■ Task brief:
I'd like an exact copy of every line from the start of the entries below through the line containing "## 1. RUN PROJECT", please.

-*-

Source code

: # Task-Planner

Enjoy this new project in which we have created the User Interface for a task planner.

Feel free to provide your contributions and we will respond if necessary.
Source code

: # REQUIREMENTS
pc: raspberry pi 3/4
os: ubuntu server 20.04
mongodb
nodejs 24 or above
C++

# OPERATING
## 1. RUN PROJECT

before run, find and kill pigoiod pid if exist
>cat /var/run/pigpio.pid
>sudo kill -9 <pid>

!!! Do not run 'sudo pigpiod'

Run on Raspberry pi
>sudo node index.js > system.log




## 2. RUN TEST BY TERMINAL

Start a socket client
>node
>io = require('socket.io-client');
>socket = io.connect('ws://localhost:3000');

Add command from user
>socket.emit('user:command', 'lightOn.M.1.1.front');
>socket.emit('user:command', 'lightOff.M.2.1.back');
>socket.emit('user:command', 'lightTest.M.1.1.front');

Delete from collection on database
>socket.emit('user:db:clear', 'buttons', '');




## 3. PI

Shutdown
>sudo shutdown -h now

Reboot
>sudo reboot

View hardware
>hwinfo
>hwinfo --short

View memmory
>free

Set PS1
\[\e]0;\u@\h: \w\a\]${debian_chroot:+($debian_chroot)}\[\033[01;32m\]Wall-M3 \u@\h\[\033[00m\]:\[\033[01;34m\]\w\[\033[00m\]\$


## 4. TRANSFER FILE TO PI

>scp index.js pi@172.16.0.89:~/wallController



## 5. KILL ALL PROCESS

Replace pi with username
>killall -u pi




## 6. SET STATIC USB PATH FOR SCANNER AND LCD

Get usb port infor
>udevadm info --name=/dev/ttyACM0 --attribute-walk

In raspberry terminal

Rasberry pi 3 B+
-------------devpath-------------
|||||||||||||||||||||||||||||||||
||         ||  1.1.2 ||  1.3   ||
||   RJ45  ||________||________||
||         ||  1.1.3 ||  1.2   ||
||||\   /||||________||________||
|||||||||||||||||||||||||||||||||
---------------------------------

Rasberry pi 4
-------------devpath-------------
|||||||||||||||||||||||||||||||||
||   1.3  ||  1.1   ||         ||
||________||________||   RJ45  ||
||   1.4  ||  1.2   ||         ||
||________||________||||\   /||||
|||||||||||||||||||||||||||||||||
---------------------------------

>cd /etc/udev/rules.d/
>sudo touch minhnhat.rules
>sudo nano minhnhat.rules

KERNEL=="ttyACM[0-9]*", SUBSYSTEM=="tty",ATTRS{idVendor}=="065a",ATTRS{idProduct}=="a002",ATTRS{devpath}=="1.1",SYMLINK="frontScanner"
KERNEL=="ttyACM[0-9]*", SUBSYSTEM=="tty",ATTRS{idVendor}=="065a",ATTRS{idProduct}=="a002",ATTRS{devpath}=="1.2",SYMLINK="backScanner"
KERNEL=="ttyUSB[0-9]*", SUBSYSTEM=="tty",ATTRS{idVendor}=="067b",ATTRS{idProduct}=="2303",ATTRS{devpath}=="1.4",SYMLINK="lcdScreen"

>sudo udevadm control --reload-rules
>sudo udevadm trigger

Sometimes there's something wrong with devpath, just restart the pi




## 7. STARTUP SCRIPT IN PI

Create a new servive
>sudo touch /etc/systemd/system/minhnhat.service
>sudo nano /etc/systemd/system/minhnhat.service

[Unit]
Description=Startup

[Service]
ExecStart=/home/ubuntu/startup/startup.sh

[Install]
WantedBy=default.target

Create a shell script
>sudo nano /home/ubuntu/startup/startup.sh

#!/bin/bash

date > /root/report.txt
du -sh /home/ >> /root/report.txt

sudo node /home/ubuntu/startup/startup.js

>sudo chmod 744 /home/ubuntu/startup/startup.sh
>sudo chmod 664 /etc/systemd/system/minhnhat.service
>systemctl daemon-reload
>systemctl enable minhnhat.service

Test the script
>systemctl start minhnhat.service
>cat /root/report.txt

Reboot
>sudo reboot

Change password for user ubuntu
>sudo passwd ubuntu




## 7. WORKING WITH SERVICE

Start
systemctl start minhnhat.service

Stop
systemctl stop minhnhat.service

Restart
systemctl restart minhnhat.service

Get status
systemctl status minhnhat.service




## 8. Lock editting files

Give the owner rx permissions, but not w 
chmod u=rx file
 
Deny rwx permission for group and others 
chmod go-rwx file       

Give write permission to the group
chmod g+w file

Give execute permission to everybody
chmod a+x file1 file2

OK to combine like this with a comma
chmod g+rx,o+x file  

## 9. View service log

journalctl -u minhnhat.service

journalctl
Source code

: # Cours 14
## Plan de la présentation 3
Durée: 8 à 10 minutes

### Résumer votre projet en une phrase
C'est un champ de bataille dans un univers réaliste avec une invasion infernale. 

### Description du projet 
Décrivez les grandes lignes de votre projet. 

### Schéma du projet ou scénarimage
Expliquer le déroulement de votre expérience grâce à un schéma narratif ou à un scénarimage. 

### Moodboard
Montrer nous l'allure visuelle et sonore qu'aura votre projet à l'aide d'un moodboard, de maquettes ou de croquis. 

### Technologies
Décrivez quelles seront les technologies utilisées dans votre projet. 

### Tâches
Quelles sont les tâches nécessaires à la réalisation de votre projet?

-*-

■ Finished exercise:
Source code

: # Task-Planner

Enjoy this new project in which we have created the User Interface for a task planner.

Feel free to provide your contributions and we will respond if necessary.
Source code

: # REQUIREMENTS
pc: raspberry pi 3/4
os: ubuntu server 20.04
mongodb
nodejs 24 or above
C++

# OPERATING
## 1. RUN PROJECT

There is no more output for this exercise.